Fresh Tortellini is not only rich in flavor but also in history. Although people say tortellini is from Bologna and Modena, the true origins of tortellini are actually shrouded in mystery. There is a tale about a marquess who visited an Inn in Castelfranco Emilia town, near Modena in the 12th century. The innkeeper, mesmerized by her beauty, was inspired to form a new pasta shape. According to the tale, the pasta shape is like the marquess’ navel and eventually the innkeeper filled the new shape with pieces of meat.
However, others claim that it was Venus, the goddess herself, who visited instead of a marquess. In the 19th century, Giuseppe Ceri wrote a poem about the story of tortellini where Venus and other Latin divinities are protagonists. He kept most of the location and events the same as the legend though.
In the 17th century, Tortellini was traditionally served for Christmas and it is called “Tortellorum ad Natale”
There you go! Now you’ve not only learned how to make tortellini, but you will also have some interesting stories to share at the table when you serve it! Enjoy!

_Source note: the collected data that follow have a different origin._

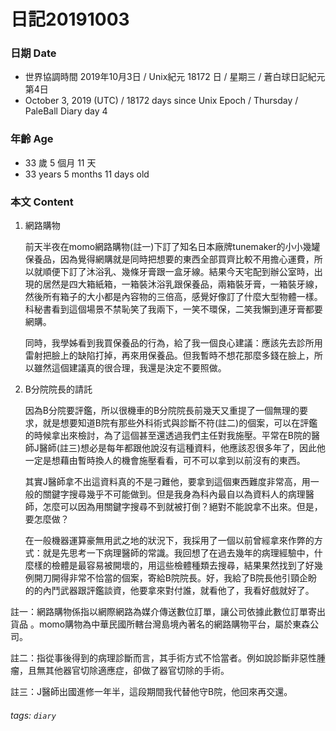 日記20191003
===

### 日期 Date
* 世界協調時間 2019年10月3日 / Unix紀元 18172 日 / 星期三 / 蒼白球日記紀元第4日
* October 3, 2019  (UTC) / 18172 days since Unix Epoch / Thursday / PaleBall Diary day 4

### 年齡 Age 
* 33 歲 5 個月 11 天
* 33 years 5 months 11 days old

### 本文 Content 
1. 網路購物 
    
    前天半夜在momo網路購物(註一)下訂了知名日本廠牌tunemaker的小小幾罐保養品，因為覺得網購就是同時把想要的東西全部買齊比較不用擔心運費，所以就順便下訂了沐浴乳、幾條牙膏跟一盒牙線。結果今天宅配到辦公室時，出現的居然是四大箱紙箱，一箱裝沐浴乳跟保養品，兩箱裝牙膏，一箱裝牙線，然後所有箱子的大小都是內容物的三倍高，感覺好像訂了什麼大型物體一樣。科秘書看到這個場景不禁恥笑了我兩下，一笑不環保，二笑我懶到連牙膏都要網購。

    同時，我學姊看到我買保養品的行為，給了我一個良心建議：應該先去診所用雷射把臉上的缺陷打掉，再來用保養品。但我暫時不想花那麼多錢在臉上，所以雖然這個建議真的很合理，我還是決定不要照做。
    
2. B分院院長的請託
    
    因為B分院要評鑑，所以很機車的B分院院長前幾天又重提了一個無理的要求，就是想要知道B院有那些外科術式與診斷不符(註二)的個案，可以在評鑑的時候拿出來檢討，為了這個甚至還透過我們主任對我施壓。平常在B院的醫師J醫師(註三)想必是每年都跟他說沒有這種資料，他應該忍很多年了，因此他一定是想藉由暫時換人的機會施壓看看，可不可以拿到以前沒有的東西。
    
    其實J醫師拿不出這資料真的不是刁難他，要拿到這個東西難度非常高，用一般的關鍵字搜尋幾乎不可能做到。但是我身為科內最自以為資料人的病理醫師，怎麼可以因為用關鍵字搜尋不到就被打倒？絕對不能說拿不出來。但是，要怎麼做？
    
    在一般機器運算豪無用武之地的狀況下，我採用了一個以前曾經拿來作弊的方式：就是先思考一下病理醫師的常識。我回想了在過去幾年的病理經驗中，什麼樣的檢體是最容易被開壞的，用這些檢體種類去搜尋，結果果然找到了好幾例開刀開得非常不恰當的個案，寄給B院院長。好，我給了B院長他引頸企盼的的內鬥武器跟評鑑談資，他要拿來對付誰，就看他了，我看好戲就好了。

註一：網路購物係指以網際網路為媒介傳送數位訂單，讓公司依據此數位訂單寄出貨品
。momo購物為中華民國所轄台灣島境內著名的網路購物平台，屬於東森公司。

註二：指從事後得到的病理診斷而言，其手術方式不恰當者。例如說診斷非惡性腫瘤，且無其他器官切除適應症，卻做了器官切除的手術。

註三：J醫師出國進修一年半，這段期間我代替他守B院，他回來再交還。

###### tags: `diary`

If you have any questions about making your own pasta, or want to share your experiences and top tips, feel free to leave a comment below, I’d love to hear from you!
John Matranga says
I’m sure you know…
The recipe introduction for tortellini has boilerplate just above the ingredients in the introduction section.
Thanks for pointing that out John, very kind of you. I’ve now updated the article to remove that error.